====== Information shown ======
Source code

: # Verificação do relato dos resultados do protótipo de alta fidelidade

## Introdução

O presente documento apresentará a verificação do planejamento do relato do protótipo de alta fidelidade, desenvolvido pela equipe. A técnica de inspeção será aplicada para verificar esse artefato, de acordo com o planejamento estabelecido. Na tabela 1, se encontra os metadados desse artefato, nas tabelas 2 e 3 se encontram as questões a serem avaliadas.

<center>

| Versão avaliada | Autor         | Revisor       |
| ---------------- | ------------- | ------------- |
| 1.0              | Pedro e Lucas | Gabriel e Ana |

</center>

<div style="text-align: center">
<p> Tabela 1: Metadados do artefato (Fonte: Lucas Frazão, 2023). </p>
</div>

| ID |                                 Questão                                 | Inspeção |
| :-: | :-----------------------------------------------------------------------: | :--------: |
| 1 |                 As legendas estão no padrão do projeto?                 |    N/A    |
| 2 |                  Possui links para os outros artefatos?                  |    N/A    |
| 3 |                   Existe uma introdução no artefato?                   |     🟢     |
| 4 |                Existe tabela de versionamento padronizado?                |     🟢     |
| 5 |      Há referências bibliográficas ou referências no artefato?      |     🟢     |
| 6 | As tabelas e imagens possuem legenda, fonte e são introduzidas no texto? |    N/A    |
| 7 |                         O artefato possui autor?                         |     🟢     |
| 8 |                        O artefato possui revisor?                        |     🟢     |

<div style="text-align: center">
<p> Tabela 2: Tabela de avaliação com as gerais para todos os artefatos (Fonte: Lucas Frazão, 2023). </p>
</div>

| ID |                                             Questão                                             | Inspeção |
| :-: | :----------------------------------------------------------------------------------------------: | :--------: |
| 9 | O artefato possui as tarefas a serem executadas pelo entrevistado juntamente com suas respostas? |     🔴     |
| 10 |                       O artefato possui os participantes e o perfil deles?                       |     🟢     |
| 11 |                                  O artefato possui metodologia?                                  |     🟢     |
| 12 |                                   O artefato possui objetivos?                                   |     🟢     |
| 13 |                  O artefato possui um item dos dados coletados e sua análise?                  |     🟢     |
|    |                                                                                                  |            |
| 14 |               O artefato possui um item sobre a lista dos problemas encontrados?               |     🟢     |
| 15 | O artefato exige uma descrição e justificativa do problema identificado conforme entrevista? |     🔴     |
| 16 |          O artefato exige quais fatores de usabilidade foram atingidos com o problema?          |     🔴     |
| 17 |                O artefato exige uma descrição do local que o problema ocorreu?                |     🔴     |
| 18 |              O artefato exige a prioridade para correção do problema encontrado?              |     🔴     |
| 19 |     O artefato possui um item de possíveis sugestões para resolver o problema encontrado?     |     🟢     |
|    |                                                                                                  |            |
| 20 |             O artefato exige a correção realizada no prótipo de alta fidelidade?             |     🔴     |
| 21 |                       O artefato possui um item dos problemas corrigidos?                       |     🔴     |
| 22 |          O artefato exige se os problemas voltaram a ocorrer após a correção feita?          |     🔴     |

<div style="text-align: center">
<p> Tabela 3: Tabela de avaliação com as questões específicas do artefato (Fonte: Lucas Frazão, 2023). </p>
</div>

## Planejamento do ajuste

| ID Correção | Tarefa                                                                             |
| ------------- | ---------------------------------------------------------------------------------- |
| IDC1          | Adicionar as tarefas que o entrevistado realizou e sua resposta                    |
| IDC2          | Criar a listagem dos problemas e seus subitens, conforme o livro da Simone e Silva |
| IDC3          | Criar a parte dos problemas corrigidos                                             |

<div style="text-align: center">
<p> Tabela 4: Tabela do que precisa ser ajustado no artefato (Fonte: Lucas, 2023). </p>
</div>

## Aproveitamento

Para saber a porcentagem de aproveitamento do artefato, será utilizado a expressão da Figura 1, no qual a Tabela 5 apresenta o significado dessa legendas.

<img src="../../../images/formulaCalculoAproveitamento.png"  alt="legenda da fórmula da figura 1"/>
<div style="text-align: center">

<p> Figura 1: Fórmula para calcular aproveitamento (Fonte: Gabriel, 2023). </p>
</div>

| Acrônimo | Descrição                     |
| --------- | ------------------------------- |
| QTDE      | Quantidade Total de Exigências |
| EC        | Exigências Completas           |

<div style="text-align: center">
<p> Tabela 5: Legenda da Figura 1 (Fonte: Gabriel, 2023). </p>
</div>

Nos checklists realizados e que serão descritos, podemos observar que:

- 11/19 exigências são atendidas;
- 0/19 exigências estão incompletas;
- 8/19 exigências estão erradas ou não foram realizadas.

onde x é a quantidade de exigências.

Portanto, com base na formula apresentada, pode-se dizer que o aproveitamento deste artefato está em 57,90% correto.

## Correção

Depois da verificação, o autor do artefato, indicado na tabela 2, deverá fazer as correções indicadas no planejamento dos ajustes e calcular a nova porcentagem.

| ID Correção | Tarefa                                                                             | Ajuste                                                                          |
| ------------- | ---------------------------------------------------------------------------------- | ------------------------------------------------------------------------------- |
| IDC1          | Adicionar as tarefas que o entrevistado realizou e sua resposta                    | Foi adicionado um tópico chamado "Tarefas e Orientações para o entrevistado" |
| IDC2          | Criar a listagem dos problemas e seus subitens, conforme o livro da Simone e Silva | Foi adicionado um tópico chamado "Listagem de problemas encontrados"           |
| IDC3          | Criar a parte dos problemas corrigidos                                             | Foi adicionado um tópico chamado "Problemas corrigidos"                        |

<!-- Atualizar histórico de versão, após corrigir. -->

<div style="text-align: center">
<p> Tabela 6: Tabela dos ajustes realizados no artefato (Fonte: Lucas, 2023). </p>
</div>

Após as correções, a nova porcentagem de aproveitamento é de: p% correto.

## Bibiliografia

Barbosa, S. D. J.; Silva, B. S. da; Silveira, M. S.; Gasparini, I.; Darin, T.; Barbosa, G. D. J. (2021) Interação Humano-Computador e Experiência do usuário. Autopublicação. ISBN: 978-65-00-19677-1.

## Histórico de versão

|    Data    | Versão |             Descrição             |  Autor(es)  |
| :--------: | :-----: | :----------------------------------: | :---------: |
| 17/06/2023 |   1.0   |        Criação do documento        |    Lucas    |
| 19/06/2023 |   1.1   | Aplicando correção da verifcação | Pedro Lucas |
======
#### [Exercise]
Give back the data above, repeating every record exactly.

#### [Response to the exercise]
Source code

: # Verificação do relato dos resultados do protótipo de alta fidelidade

## Introdução

O presente documento apresentará a verificação do planejamento do relato do protótipo de alta fidelidade, desenvolvido pela equipe. A técnica de inspeção será aplicada para verificar esse artefato, de acordo com o planejamento estabelecido. Na tabela 1, se encontra os metadados desse artefato, nas tabelas 2 e 3 se encontram as questões a serem avaliadas.

<center>

| Versão avaliada | Autor         | Revisor       |
| ---------------- | ------------- | ------------- |
| 1.0              | Pedro e Lucas | Gabriel e Ana |

</center>

<div style="text-align: center">
<p> Tabela 1: Metadados do artefato (Fonte: Lucas Frazão, 2023). </p>
</div>

| ID |                                 Questão                                 | Inspeção |
| :-: | :-----------------------------------------------------------------------: | :--------: |
| 1 |                 As legendas estão no padrão do projeto?                 |    N/A    |
| 2 |                  Possui links para os outros artefatos?                  |    N/A    |
| 3 |                   Existe uma introdução no artefato?                   |     🟢     |
| 4 |                Existe tabela de versionamento padronizado?                |     🟢     |
| 5 |      Há referências bibliográficas ou referências no artefato?      |     🟢     |
| 6 | As tabelas e imagens possuem legenda, fonte e são introduzidas no texto? |    N/A    |
| 7 |                         O artefato possui autor?                         |     🟢     |
| 8 |                        O artefato possui revisor?                        |     🟢     |

<div style="text-align: center">
<p> Tabela 2: Tabela de avaliação com as gerais para todos os artefatos (Fonte: Lucas Frazão, 2023). </p>
</div>

| ID |                                             Questão                                             | Inspeção |
| :-: | :----------------------------------------------------------------------------------------------: | :--------: |
| 9 | O artefato possui as tarefas a serem executadas pelo entrevistado juntamente com suas respostas? |     🔴     |
| 10 |                       O artefato possui os participantes e o perfil deles?                       |     🟢     |
| 11 |                                  O artefato possui metodologia?                                  |     🟢     |
| 12 |                                   O artefato possui objetivos?                                   |     🟢     |
| 13 |                  O artefato possui um item dos dados coletados e sua análise?                  |     🟢     |
|    |                                                                                                  |            |
| 14 |               O artefato possui um item sobre a lista dos problemas encontrados?               |     🟢     |
| 15 | O artefato exige uma descrição e justificativa do problema identificado conforme entrevista? |     🔴     |
| 16 |          O artefato exige quais fatores de usabilidade foram atingidos com o problema?          |     🔴     |
| 17 |                O artefato exige uma descrição do local que o problema ocorreu?                |     🔴     |
| 18 |              O artefato exige a prioridade para correção do problema encontrado?              |     🔴     |
| 19 |     O artefato possui um item de possíveis sugestões para resolver o problema encontrado?     |     🟢     |
|    |                                                                                                  |            |
| 20 |             O artefato exige a correção realizada no prótipo de alta fidelidade?             |     🔴     |
| 21 |                       O artefato possui um item dos problemas corrigidos?                       |     🔴     |
| 22 |          O artefato exige se os problemas voltaram a ocorrer após a correção feita?          |     🔴     |

<div style="text-align: center">
<p> Tabela 3: Tabela de avaliação com as questões específicas do artefato (Fonte: Lucas Frazão, 2023). </p>
</div>

## Planejamento do ajuste

| ID Correção | Tarefa                                                                             |
| ------------- | ---------------------------------------------------------------------------------- |
| IDC1          | Adicionar as tarefas que o entrevistado realizou e sua resposta                    |
| IDC2          | Criar a listagem dos problemas e seus subitens, conforme o livro da Simone e Silva |
| IDC3          | Criar a parte dos problemas corrigidos                                             |

<div style="text-align: center">
<p> Tabela 4: Tabela do que precisa ser ajustado no artefato (Fonte: Lucas, 2023). </p>
</div>

## Aproveitamento

Para saber a porcentagem de aproveitamento do artefato, será utilizado a expressão da Figura 1, no qual a Tabela 5 apresenta o significado dessa legendas.

<img src="../../../images/formulaCalculoAproveitamento.png"  alt="legenda da fórmula da figura 1"/>
<div style="text-align: center">

<p> Figura 1: Fórmula para calcular aproveitamento (Fonte: Gabriel, 2023). </p>
</div>

| Acrônimo | Descrição                     |
| --------- | ------------------------------- |
| QTDE      | Quantidade Total de Exigências |
| EC        | Exigências Completas           |

<div style="text-align: center">
<p> Tabela 5: Legenda da Figura 1 (Fonte: Gabriel, 2023). </p>
</div>

Nos checklists realizados e que serão descritos, podemos observar que:

- 11/19 exigências são atendidas;
- 0/19 exigências estão incompletas;
- 8/19 exigências estão erradas ou não foram realizadas.

onde x é a quantidade de exigências.

Portanto, com base na formula apresentada, pode-se dizer que o aproveitamento deste artefato está em 57,90% correto.

## Correção

Depois da verificação, o autor do artefato, indicado na tabela 2, deverá fazer as correções indicadas no planejamento dos ajustes e calcular a nova porcentagem.

| ID Correção | Tarefa                                                                             | Ajuste                                                                          |
| ------------- | ---------------------------------------------------------------------------------- | ------------------------------------------------------------------------------- |
| IDC1          | Adicionar as tarefas que o entrevistado realizou e sua resposta                    | Foi adicionado um tópico chamado "Tarefas e Orientações para o entrevistado" |
| IDC2          | Criar a listagem dos problemas e seus subitens, conforme o livro da Simone e Silva | Foi adicionado um tópico chamado "Listagem de problemas encontrados"           |
| IDC3          | Criar a parte dos problemas corrigidos                                             | Foi adicionado um tópico chamado "Problemas corrigidos"                        |

<!-- Atualizar histórico de versão, após corrigir. -->

<div style="text-align: center">
<p> Tabela 6: Tabela dos ajustes realizados no artefato (Fonte: Lucas, 2023). </p>
</div>

Após as correções, a nova porcentagem de aproveitamento é de: p% correto.

## Bibiliografia

Barbosa, S. D. J.; Silva, B. S. da; Silveira, M. S.; Gasparini, I.; Darin, T.; Barbosa, G. D. J. (2021) Interação Humano-Computador e Experiência do usuário. Autopublicação. ISBN: 978-65-00-19677-1.

## Histórico de versão

|    Data    | Versão |             Descrição             |  Autor(es)  |
| :--------: | :-----: | :----------------------------------: | :---------: |
| 17/06/2023 |   1.0   |        Criação do documento        |    Lucas    |
| 19/06/2023 |   1.1   | Aplicando correção da verifcação | Pedro Lucas |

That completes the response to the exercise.